§ **Exercise objective**: Line filter on the word "design": copy each matching line from the entries.

§ **Data to use**:
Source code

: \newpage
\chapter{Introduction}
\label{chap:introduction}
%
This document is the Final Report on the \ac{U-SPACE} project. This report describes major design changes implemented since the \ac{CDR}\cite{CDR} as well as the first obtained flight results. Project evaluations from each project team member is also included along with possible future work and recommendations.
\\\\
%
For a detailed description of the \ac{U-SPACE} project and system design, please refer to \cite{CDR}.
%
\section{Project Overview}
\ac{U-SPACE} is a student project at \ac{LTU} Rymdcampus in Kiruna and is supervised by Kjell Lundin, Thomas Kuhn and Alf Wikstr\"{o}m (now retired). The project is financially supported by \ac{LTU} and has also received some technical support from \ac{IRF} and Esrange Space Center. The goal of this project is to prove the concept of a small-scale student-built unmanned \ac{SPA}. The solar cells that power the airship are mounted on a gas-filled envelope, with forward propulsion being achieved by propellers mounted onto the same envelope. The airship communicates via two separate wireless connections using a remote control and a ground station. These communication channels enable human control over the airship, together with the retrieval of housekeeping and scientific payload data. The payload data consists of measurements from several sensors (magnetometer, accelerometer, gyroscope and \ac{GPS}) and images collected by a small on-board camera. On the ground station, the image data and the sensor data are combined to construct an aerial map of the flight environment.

§ **Exercise solution**:
This document is the Final Report on the \ac{U-SPACE} project. This report describes major design changes implemented since the \ac{CDR}\cite{CDR} as well as the first obtained flight results. Project evaluations from each project team member is also included along with possible future work and recommendations.
For a detailed description of the \ac{U-SPACE} project and system design, please refer to \cite{CDR}.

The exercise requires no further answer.